Doug Bennett has been president of Earlham College since 1997. Earlham includes Earlham College, the Earlham School of Religion—both in Richmond, Indiana—and Conner Prairie Museum, just north of Indianapolis.

“Friend by Friend, these ‘Valiant Many’ are not only making a difference: they’re quite capable—if fully galvanized—of making a world.” This assessment of the Religious Society of Friends today is one strong and heartening conclusion from Among Friends, the report of a National Consultation with U.S. Quakers carried out on behalf of the Earlham School of Religion. The project was conducted by CRANE Consultants and overseen by ESR’s Board of Advisors.

Other conclusions are not so cheerful, however.

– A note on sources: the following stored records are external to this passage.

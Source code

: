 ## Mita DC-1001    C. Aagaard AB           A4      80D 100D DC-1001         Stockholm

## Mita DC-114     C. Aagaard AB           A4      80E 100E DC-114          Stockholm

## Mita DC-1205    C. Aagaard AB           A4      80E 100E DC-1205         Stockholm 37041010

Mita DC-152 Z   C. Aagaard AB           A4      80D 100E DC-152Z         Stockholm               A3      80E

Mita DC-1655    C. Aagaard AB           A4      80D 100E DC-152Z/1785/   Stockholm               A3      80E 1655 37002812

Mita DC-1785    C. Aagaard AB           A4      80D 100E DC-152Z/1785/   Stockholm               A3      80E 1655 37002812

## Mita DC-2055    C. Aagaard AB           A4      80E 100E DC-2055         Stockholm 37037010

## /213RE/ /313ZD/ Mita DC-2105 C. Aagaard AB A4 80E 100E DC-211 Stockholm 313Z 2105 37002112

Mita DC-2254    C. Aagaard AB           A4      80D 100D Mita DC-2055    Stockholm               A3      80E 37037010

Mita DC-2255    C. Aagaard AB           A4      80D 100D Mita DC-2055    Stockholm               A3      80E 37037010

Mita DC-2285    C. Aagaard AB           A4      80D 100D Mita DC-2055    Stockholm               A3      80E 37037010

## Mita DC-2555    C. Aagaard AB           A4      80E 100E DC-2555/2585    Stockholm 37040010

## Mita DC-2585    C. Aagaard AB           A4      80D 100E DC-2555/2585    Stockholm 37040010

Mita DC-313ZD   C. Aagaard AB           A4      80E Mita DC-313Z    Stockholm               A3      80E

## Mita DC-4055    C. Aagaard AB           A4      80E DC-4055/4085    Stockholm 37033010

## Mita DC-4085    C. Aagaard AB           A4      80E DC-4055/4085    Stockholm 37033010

Friends in the U.S. are also “polarized and equivocal,” the report says. All “the various forks and branches” of “our weathered family tree...staunchly bear the family name, even while regretting or even actively disparaging the divergent leanings of their more distant kin.” Moreover, the report says, “in the speech of people not given to exaggeration, recurring words like stagnant, stale, stuck and moribund land with a thud of finality.”

A complex picture of U.S. Quakerism emerges in Among Friends: weaknesses and strengths, obstacles and opportunities. Leadership is a central concern: the need for it, the difficulties of providing it, the possibilities for nurturing it. This article is a brief summary of some of the report’s major findings and an overview of how the consultation was carried through. (Who Was consulted?) We believe the study is the most comprehensive look at Quakers in the United States ever conducted. And we are eager to share the results with all who are interested.

The Among Friends report, including a thematically organized compilation of quotations drawn from focus groups and interviews, is available for $11.50 (plus $3.50 for shipping and handling if ordered by mail) from the Earlham Bookstore, (765) 983-1310.

The publication of the report is definitely not the final step in the consultation. At ESR we will be using the report as the beginning point of a planning process to make sure ESR’s programs are responsive to the needs of Friends. In addition, we will be sponsoring some gatherings around the country over the next few months (and encouraging other discussions) to consider the report and discern how we might make the most of our strengths and opportunities.

 

The Questions

These are the questions around which we have framed the center of the national consultation:

(1) What is the current situation of the Religious Society of Friends? What are the main strengths, and what are the main challenges before us at the present time?

(2) More specifically, what is the situation with regard to leadership? Are we finding the leaders we need, and are they being prepared for leadership roles as well as they might be?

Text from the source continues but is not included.